[Saved data entries]
□ □ □

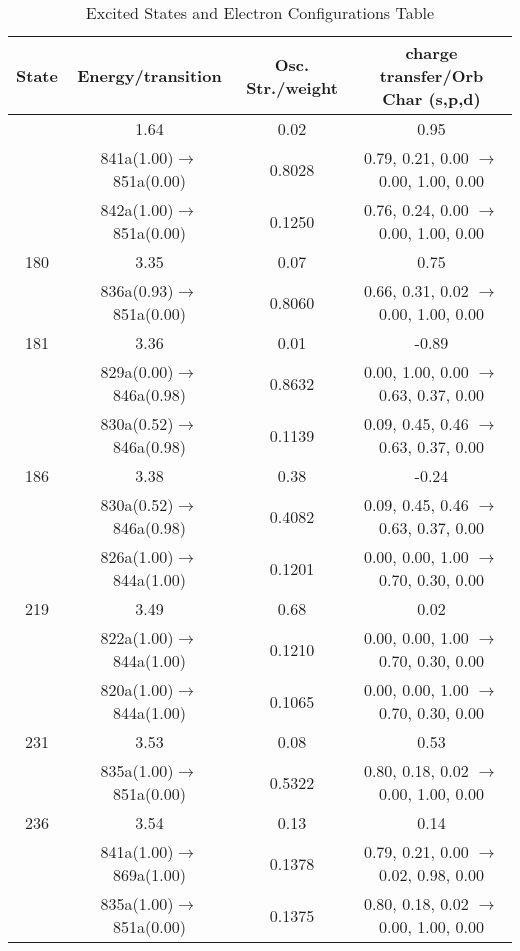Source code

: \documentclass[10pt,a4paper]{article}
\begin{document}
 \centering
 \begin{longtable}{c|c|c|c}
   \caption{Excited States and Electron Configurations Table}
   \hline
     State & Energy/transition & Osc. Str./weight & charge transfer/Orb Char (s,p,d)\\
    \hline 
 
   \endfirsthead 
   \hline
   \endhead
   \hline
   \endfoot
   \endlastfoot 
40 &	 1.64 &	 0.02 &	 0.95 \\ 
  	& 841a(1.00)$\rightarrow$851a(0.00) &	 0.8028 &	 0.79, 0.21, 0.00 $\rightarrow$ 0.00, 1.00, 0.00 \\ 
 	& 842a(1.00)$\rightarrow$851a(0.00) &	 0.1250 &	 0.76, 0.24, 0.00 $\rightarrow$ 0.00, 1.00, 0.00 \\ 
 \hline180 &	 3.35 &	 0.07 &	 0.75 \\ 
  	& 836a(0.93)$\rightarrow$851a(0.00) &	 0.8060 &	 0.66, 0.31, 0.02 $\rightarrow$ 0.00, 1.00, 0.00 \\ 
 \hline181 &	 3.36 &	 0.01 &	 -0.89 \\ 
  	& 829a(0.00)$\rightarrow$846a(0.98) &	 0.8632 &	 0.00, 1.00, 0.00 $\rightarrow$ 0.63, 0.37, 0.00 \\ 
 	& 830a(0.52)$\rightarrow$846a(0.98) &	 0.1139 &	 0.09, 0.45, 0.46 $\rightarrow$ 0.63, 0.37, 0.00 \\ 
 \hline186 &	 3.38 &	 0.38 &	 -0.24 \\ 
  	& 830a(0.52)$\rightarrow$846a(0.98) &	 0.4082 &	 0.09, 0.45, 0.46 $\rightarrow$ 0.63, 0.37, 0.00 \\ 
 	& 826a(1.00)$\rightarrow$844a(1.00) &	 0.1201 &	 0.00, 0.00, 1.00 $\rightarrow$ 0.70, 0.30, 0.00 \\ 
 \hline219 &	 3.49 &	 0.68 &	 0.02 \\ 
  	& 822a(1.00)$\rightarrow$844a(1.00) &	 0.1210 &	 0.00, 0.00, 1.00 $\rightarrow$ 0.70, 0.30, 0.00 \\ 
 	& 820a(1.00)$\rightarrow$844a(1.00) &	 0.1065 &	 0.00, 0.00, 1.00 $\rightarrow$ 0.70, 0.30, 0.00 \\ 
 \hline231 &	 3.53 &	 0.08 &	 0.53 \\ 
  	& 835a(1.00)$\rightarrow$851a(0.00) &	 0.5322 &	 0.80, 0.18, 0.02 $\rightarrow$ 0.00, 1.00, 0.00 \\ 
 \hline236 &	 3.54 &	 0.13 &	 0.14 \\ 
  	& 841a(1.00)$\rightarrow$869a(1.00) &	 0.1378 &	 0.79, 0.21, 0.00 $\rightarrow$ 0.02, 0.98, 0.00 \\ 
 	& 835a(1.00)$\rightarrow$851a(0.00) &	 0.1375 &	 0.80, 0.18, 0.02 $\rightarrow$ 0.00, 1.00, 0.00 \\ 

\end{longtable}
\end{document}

□ □ □

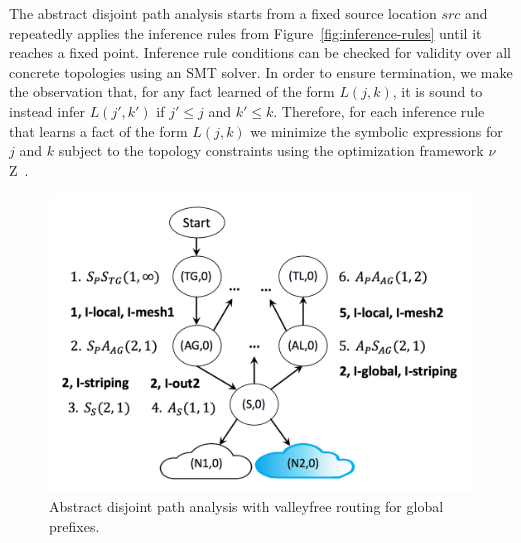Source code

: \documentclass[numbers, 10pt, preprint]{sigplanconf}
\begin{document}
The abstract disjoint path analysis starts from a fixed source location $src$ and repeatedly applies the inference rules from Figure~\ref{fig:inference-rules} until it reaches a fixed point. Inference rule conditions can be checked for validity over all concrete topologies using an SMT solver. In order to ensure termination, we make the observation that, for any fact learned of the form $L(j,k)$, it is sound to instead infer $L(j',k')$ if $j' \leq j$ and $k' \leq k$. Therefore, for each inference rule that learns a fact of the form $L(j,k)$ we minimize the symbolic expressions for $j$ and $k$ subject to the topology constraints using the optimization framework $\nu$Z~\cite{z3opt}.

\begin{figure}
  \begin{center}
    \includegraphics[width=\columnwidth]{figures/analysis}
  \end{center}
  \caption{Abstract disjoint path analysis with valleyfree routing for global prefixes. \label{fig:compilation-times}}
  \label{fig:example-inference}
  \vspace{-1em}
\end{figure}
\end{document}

□ □ □

_Assignment_. Which lines above include the word "documentclass"? Pick them out and copy them.

_Written answer_.
: \documentclass[10pt,a4paper]{article}
: \documentclass[numbers, 10pt, preprint]{sigplanconf}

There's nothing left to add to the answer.